Sementara Menristekdikti diubah jadi Kemenristek dan Badan Riset Invonasi Nasional (BRIN). Hanya sebentar, BRIN dipaksaceraikan dari Kemenristek dan dijadikan sebagai pusat badan penelitian nasional. Sementara Kemenristek? Dibubarkan lalu dimasukkan fungsinya ke dalam Kemendikbud.
Nah bagaimana dengan nasib Dikti setelah pindah rumah dua kali? Penulis sebagai dosen ya hanya bisa menikmati fungsi dosen sebagai tenaga pengajar yang seharusnya melakukan transfer of knowledge tetap saja di ujung tiap semester terjebak sebagai pekerja administratif.
Setiap akhir semester, para dosen di PTN dan PTS sama sibuknya mengumpulkan dokumen kegiatan Tri Dharma: Mengajar, Meneliti dan Mengabdi ke Masyarakat. Semua dokumen lantas dipindai untuk kemudian diunggah ke aplikasi yang namanya macam-macam.
Beberapa dosen pun tak jarang harus menguatkan diri berkutat dengan dinamika industri pendidikan yang kadang lancung. Contoh mempersulit dosen mendapatkan Nomor Induk Dosen Nasional (NIDN), menempatkan Kepala Program Studi (Kaprodi) tanpa NIDN, menerapkan kontrak denda bagi dosen yang mengurus jafung dan sertifikasi, mendirikan kampus S2 dengan kaprodi belum lulus doktor hingga modus lulusan jadi-jadian.
Lho apa pula itu lulusan jadi-jadian? Bukan sekali saja Dikti menemukan kampus sekadar plang nama, proses pengajaran tak jelas, meluluskan mahasiswa dalam upacara wisuda yang jadi-jadian juga. Ada pula malah lulusan doktor ternyata tak punya gelar sarjana (S1) atau magister (S2).
Apakah persoalan hanya terjadi di PTS saja? Kenyataannya PTN pun tak kalah rumit tersebab pemerintah. Contoh kebijakan mengalih status sejumlah PTS jadi PTN ternyata berimbas pada status kepegawaian para dosen dan pegawai PTN baru yang tak bisa otomatis jadi PNS.

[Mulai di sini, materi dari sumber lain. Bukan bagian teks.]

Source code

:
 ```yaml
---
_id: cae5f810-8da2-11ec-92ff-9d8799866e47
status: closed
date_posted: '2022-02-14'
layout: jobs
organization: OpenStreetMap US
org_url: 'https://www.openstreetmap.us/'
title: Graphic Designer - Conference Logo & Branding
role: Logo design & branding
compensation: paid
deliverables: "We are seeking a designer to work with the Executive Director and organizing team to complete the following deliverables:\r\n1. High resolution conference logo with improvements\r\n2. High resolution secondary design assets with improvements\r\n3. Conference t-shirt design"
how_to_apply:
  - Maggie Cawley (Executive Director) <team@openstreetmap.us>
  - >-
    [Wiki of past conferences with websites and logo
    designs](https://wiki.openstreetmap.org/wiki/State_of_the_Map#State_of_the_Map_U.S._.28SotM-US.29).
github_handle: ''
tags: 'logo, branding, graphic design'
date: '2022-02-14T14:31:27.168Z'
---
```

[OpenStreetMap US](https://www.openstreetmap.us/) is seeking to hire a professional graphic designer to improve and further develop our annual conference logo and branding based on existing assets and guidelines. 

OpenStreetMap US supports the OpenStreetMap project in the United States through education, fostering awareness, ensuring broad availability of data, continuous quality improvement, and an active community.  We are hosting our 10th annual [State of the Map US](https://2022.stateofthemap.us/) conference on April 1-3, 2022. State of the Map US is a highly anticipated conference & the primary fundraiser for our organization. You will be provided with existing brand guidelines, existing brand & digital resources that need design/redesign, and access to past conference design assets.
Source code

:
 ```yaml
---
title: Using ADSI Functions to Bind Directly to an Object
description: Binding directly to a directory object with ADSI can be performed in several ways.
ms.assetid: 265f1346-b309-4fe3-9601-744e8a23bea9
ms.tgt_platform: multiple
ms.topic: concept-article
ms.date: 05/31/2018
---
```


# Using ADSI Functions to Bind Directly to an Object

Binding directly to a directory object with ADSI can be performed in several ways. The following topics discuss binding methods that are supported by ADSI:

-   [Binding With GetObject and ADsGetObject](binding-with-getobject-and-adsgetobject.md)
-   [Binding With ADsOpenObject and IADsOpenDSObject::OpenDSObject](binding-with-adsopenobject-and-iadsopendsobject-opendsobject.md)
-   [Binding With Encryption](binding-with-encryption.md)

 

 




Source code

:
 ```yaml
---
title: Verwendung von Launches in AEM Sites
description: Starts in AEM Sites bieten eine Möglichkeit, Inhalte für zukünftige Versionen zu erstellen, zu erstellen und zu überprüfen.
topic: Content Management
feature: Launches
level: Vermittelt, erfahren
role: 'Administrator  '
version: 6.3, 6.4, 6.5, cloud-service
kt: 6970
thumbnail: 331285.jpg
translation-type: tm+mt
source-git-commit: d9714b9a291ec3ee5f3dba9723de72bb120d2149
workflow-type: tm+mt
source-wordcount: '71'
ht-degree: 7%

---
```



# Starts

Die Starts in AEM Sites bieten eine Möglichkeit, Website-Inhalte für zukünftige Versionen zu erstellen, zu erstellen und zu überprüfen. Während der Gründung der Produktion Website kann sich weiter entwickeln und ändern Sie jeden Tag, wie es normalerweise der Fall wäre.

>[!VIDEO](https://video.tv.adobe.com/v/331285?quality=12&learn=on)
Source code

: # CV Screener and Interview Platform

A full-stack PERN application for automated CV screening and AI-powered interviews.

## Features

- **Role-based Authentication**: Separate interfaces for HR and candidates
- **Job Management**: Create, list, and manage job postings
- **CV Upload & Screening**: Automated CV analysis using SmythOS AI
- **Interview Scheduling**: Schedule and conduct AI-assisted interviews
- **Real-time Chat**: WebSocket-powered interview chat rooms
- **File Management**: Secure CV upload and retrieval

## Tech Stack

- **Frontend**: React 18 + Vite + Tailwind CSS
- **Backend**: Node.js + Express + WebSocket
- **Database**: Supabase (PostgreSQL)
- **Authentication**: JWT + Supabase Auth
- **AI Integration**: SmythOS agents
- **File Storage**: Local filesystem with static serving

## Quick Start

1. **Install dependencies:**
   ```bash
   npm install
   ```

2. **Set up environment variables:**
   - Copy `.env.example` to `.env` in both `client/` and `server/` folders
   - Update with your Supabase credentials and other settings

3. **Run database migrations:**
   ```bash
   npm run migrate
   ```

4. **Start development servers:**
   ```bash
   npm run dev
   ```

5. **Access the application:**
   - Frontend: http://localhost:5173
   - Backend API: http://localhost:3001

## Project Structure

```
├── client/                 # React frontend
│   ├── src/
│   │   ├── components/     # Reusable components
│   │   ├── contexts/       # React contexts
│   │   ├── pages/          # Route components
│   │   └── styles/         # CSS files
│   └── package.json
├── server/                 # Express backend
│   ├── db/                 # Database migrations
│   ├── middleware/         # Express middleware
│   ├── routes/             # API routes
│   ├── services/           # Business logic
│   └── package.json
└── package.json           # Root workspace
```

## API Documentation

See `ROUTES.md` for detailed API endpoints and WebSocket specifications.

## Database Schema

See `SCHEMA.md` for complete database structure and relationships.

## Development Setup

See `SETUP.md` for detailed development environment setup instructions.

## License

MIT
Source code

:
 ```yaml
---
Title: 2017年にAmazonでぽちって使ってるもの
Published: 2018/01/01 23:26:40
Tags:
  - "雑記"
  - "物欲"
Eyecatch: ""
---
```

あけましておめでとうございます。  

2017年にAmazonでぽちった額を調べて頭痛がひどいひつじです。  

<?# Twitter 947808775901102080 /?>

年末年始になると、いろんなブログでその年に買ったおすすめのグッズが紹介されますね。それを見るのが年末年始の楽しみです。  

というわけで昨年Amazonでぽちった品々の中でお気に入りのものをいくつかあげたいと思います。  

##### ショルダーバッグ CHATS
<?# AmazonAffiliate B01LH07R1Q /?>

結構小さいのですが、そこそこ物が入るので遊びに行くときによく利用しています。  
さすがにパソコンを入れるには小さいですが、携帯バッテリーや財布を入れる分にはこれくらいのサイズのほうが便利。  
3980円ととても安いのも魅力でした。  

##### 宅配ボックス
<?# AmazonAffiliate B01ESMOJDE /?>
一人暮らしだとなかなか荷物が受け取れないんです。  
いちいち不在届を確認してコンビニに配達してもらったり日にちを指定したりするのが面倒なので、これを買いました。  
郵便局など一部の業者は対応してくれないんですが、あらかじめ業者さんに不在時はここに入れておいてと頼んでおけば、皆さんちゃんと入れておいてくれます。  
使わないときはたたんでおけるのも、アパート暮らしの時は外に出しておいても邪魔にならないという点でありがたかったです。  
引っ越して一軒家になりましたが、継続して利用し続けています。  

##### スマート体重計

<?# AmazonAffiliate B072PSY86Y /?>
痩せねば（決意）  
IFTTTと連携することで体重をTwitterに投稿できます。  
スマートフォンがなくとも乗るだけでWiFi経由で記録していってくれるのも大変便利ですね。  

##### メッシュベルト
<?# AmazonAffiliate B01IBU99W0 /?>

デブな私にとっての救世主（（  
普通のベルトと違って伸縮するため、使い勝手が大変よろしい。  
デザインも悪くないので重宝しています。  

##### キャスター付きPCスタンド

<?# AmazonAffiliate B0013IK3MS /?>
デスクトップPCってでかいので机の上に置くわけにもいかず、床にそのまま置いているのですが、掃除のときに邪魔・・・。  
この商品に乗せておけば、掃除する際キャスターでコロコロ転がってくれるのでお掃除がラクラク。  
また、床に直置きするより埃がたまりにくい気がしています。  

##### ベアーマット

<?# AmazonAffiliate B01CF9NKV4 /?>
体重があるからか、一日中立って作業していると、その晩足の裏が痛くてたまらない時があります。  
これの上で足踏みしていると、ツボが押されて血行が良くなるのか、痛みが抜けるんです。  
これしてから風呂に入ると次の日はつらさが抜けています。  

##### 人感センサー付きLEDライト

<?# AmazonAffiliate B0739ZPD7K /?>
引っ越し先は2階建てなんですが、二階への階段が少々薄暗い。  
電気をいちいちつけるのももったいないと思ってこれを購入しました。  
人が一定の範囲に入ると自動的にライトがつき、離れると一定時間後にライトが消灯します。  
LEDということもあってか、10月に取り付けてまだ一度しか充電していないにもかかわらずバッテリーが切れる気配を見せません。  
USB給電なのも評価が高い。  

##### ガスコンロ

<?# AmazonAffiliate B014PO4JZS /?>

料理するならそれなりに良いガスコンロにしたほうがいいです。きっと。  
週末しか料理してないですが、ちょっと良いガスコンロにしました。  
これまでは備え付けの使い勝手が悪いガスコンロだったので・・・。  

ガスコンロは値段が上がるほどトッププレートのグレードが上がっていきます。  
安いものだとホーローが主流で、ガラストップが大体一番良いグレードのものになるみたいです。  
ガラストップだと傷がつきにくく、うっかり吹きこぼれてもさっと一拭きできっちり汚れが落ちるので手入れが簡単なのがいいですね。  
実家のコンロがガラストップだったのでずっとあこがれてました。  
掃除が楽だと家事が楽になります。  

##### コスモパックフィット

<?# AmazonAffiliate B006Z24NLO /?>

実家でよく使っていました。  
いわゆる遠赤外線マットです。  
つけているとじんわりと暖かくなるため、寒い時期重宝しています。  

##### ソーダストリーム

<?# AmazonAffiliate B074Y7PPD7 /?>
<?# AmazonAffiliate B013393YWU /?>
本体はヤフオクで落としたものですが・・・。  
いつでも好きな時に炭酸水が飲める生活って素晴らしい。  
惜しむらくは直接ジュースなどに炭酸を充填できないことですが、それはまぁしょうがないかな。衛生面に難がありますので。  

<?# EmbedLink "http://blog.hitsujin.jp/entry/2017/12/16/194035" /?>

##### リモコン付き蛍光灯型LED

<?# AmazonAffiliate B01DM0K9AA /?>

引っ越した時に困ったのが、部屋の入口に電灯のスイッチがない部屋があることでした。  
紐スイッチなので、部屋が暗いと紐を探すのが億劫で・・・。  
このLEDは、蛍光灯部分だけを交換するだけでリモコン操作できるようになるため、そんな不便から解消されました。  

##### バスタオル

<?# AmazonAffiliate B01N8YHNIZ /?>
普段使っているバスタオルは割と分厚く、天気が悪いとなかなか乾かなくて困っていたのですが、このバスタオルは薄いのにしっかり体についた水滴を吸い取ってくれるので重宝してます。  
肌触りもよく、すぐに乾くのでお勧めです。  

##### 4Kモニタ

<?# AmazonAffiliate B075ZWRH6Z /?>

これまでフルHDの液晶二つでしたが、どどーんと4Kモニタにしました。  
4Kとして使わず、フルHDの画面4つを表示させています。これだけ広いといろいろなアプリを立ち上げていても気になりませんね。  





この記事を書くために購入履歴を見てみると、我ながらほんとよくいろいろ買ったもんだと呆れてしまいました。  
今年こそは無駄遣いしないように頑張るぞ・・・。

Ini terjadi karena adanya Undang-undang Aparatur Sipil Negara (UU ASN) yang membatasi umur pengangkatan PNS adalah 35 tahun. Alhasil, secara semena-mena mereka dipaksa menjadi Pegawai Pemerintah dengan Perjanjian Kerja (P3K) yang merugikan dosen dan akreditasi kampus PTN baru tersebut.
Peralihan status PTN menjadi PTN-Badan Hukum atau Badan Layanan Umum (BLU) pun tak kalah rumitnya. Dengan perubahan status tersebut PTN pun ibarat jadi keranjang ikan asin yang diperebutkan kucing.
Diperebutkan karena PTN dengan status PTN-BH atau BLU memutar uang yang besar. Lebih dari satu rektor PTN tak kuat iman sehingga terjerat hukum. Jabatan rektor pun makin politis, demi itu gelar doktor dan profesor kehormatan (honoris causa) pun mereka obral.
Bagaimana nasib para dosen PTN yang jadi rebutan itu? Sayangnya mereka senasib dengan dosen PTS yang harus melakukan coping mechanism meniru tokoh Rancho (diperankan Amir Khan) di film Three Idiots ketika tertimpa masalah berat: mengusap dada sambil berucap Aal izz wel (Semuanya baik-baik saja).